All this wall-think got me thinking about the plumbing that I will need to run in the walls. Back in the States before we moved here, we bought some pieces and parts for our new house in Panama, including faucets. There are no HomeDepotLowes here and at the time the selection in Panama was not what we were used to in the States. Not even close. Now however, I have to say that the new Elmec showroom in the city, I think it is on Via Israel near the MultiPlaza Mall, has a fantastic selection of plumbing fixtures and faucets and also a vast selection of floor and wall tile. Additionally the big new Discovery store on Tumbo Muerto (a street named Tomb of the Dead?) at the corner of the road to the new bridge comes pretty close to the offerings of HomeDepotLowes in the States. Cynthia and I went there for the first time the other day and in aisle after isle one of us would exclaim, “Wow, they have THIS?” And right next door is the very large Casa de Materiales (House of Materials), a must see on our next trip into the city.
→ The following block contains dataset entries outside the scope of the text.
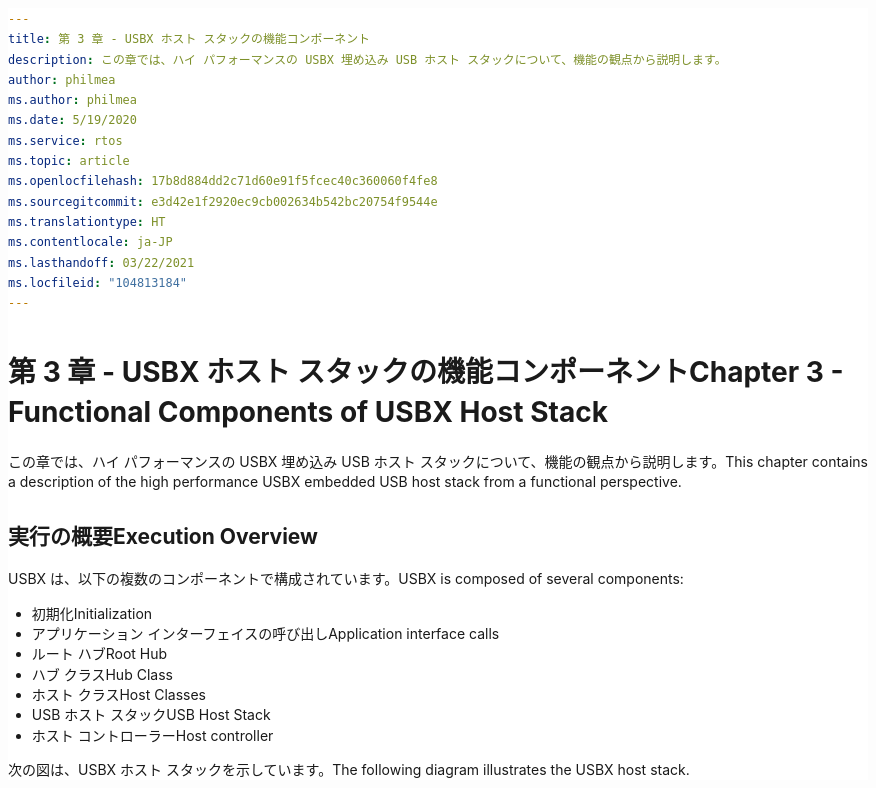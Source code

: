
 ```yaml
---
title: 第 3 章 - USBX ホスト スタックの機能コンポーネント
description: この章では、ハイ パフォーマンスの USBX 埋め込み USB ホスト スタックについて、機能の観点から説明します。
author: philmea
ms.author: philmea
ms.date: 5/19/2020
ms.service: rtos
ms.topic: article
ms.openlocfilehash: 17b8d884dd2c71d60e91f5fcec40c360060f4fe8
ms.sourcegitcommit: e3d42e1f2920ec9cb002634b542bc20754f9544e
ms.translationtype: HT
ms.contentlocale: ja-JP
ms.lasthandoff: 03/22/2021
ms.locfileid: "104813184"
---
```

# <a name="chapter-3---functional-components-of-usbx-host-stack"></a><span data-ttu-id="7b5c3-103">第 3 章 - USBX ホスト スタックの機能コンポーネント</span><span class="sxs-lookup"><span data-stu-id="7b5c3-103">Chapter 3 - Functional Components of USBX Host Stack</span></span>

<span data-ttu-id="7b5c3-104">この章では、ハイ パフォーマンスの USBX 埋め込み USB ホスト スタックについて、機能の観点から説明します。</span><span class="sxs-lookup"><span data-stu-id="7b5c3-104">This chapter contains a description of the high performance USBX embedded USB host stack from a functional perspective.</span></span>

## <a name="execution-overview"></a><span data-ttu-id="7b5c3-105">実行の概要</span><span class="sxs-lookup"><span data-stu-id="7b5c3-105">Execution Overview</span></span>

<span data-ttu-id="7b5c3-106">USBX は、以下の複数のコンポーネントで構成されています。</span><span class="sxs-lookup"><span data-stu-id="7b5c3-106">USBX is composed of several components:</span></span>

- <span data-ttu-id="7b5c3-107">初期化</span><span class="sxs-lookup"><span data-stu-id="7b5c3-107">Initialization</span></span>
- <span data-ttu-id="7b5c3-108">アプリケーション インターフェイスの呼び出し</span><span class="sxs-lookup"><span data-stu-id="7b5c3-108">Application interface calls</span></span>
- <span data-ttu-id="7b5c3-109">ルート ハブ</span><span class="sxs-lookup"><span data-stu-id="7b5c3-109">Root Hub</span></span>
- <span data-ttu-id="7b5c3-110">ハブ クラス</span><span class="sxs-lookup"><span data-stu-id="7b5c3-110">Hub Class</span></span>
- <span data-ttu-id="7b5c3-111">ホスト クラス</span><span class="sxs-lookup"><span data-stu-id="7b5c3-111">Host Classes</span></span>
- <span data-ttu-id="7b5c3-112">USB ホスト スタック</span><span class="sxs-lookup"><span data-stu-id="7b5c3-112">USB Host Stack</span></span>
- <span data-ttu-id="7b5c3-113">ホスト コントローラー</span><span class="sxs-lookup"><span data-stu-id="7b5c3-113">Host controller</span></span>

<span data-ttu-id="7b5c3-114">次の図は、USBX ホスト スタックを示しています。</span><span class="sxs-lookup"><span data-stu-id="7b5c3-114">The following diagram illustrates the USBX host stack.</span></span>
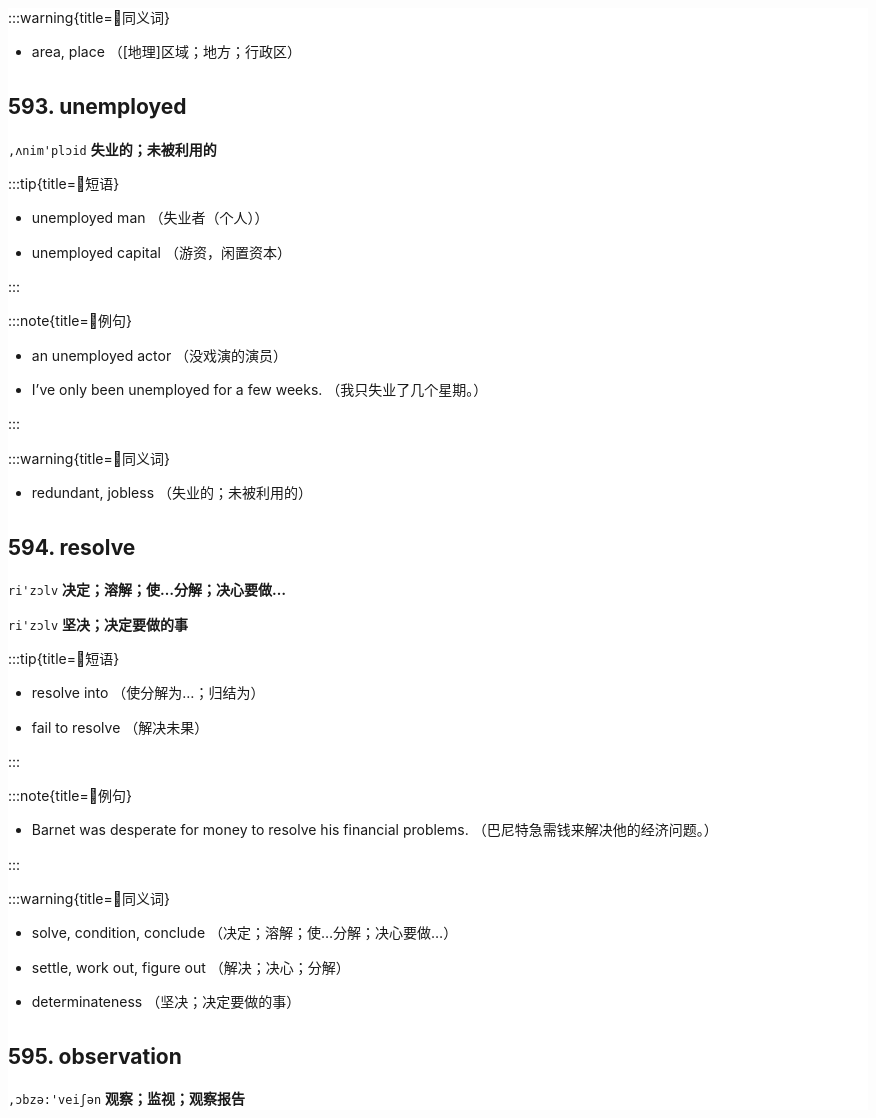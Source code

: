 :::warning{title=🤔同义词}

- area, place （[地理]区域；地方；行政区）


## 593. unemployed

`,ʌnim'plɔid`  **失业的；未被利用的**

:::tip{title=🤩短语}

- unemployed man （失业者（个人））

- unemployed capital （游资，闲置资本）

:::

:::note{title=🎤例句}

- an unemployed actor （没戏演的演员）

- I’ve only been unemployed for a few weeks. （我只失业了几个星期。）

:::

:::warning{title=🤔同义词}

- redundant, jobless （失业的；未被利用的）


## 594. resolve

`ri'zɔlv`  **决定；溶解；使…分解；决心要做…**

`ri'zɔlv`  **坚决；决定要做的事**

:::tip{title=🤩短语}

- resolve into （使分解为…；归结为）

- fail to resolve （解决未果）

:::

:::note{title=🎤例句}

- Barnet was desperate for money to resolve his financial problems. （巴尼特急需钱来解决他的经济问题。）

:::

:::warning{title=🤔同义词}

- solve, condition, conclude （决定；溶解；使…分解；决心要做…）

- settle, work out, figure out （解决；决心；分解）

- determinateness （坚决；决定要做的事）


## 595. observation

`,ɔbzə:'veiʃən`  **观察；监视；观察报告**
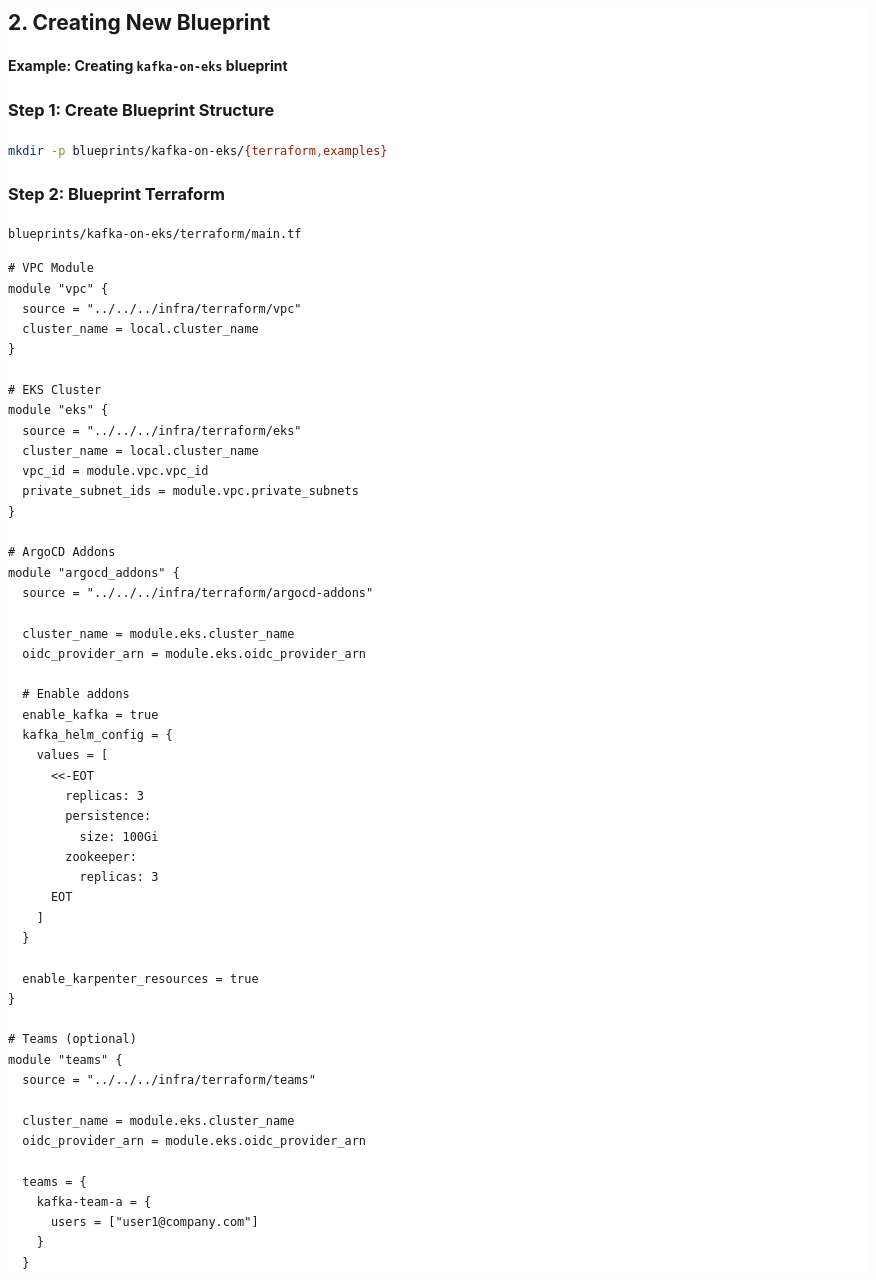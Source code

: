 ## 2. Creating New Blueprint

**Example: Creating `kafka-on-eks` blueprint**

### Step 1: Create Blueprint Structure
```bash
mkdir -p blueprints/kafka-on-eks/{terraform,examples}
```

### Step 2: Blueprint Terraform
`blueprints/kafka-on-eks/terraform/main.tf`

```hcl
# VPC Module
module "vpc" {
  source = "../../../infra/terraform/vpc"
  cluster_name = local.cluster_name
}

# EKS Cluster  
module "eks" {
  source = "../../../infra/terraform/eks"
  cluster_name = local.cluster_name
  vpc_id = module.vpc.vpc_id
  private_subnet_ids = module.vpc.private_subnets
}

# ArgoCD Addons
module "argocd_addons" {
  source = "../../../infra/terraform/argocd-addons"
  
  cluster_name = module.eks.cluster_name
  oidc_provider_arn = module.eks.oidc_provider_arn
  
  # Enable addons
  enable_kafka = true
  kafka_helm_config = {
    values = [
      <<-EOT
        replicas: 3
        persistence:
          size: 100Gi
        zookeeper:
          replicas: 3
      EOT
    ]
  }
  
  enable_karpenter_resources = true
}

# Teams (optional)
module "teams" {
  source = "../../../infra/terraform/teams"
  
  cluster_name = module.eks.cluster_name
  oidc_provider_arn = module.eks.oidc_provider_arn
  
  teams = {
    kafka-team-a = {
      users = ["user1@company.com"]
    }
  }
```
But back to our faucets. In storage for nearly four years now, I couldn’t remember what we bought, and I needed to know so I can plan plumbing in the walls accordingly. I retrieved a few boxes from our storeroom; it was like Christmas opening those boxes again. I laid everything out on the dining room table. The chrome made me dizzy. Here’s what we have:
Above is the Vigo restaurant faucet for the big kitchen sink. Yeah, I’d never heard of the brand either. We got a great price on overstock.com.
Above is the Hudson Reed master bathroom tub filler with a sleek spray wand. We bought it online from Hudson Reed. Heavy brass, immaculately chrome plated. Surprisingly affordable price.
Above is the Hudson Reed master bathroom shower mixing valve. This piece is HEAVY. The entire piece is surface mounted on the wall and looks very retro. I’ll need to find some chrome plated piping to run to the shower head; I’ll probably find it at Elmec.
Above is the Hudson Reed master bathroom bidet faucet.
Above are two of the five Kingston Brass faucets for the bathroom sinks from overstock.com. The curved one is for the half bathroom sink.
We have the bathroom sinks (overstock.com), but they are all wrapped in plastic and packaged in boxes; we’ll have to wait a while longer to see what we bought. One of the sinks, the one for the half bathroom, is Cynthia’s pick; it is clear glass with koi painted on the underside of the glass.
In other news, here are some bonus photos. The highway department has been working hard on the 28-kilometer road up the mountain for months, repaving, repainting the stripes, installing guardrails, and improving signage.
Here are two of the new signs. The first one I can understand. But the second one has piqued my curiosity. What does it really mean? Is what it depicts really possible? Should I panic? I was stumped and had to come to a screeching stop. Am I the only one who thinks something is askew and very wrong?
Feel free to leave a caption for the second photo in the comments section. Best caption wins. What’s the prize? Nothing tangible, you just get an incredible self-satisfied sense of well being and elation that your caption was the very, very best of hundreds, maybe thousands or who knows, maybe two, and that YOU WON! Throw in some endorphins, too! What could be better than that?
That’s all for now. Next I’ll work as hard as I can on resting and relaxing for a few days.
Disclosure: Much as we’d like, we do not gain in any way from the mention of the above companies. Shop at your own risk.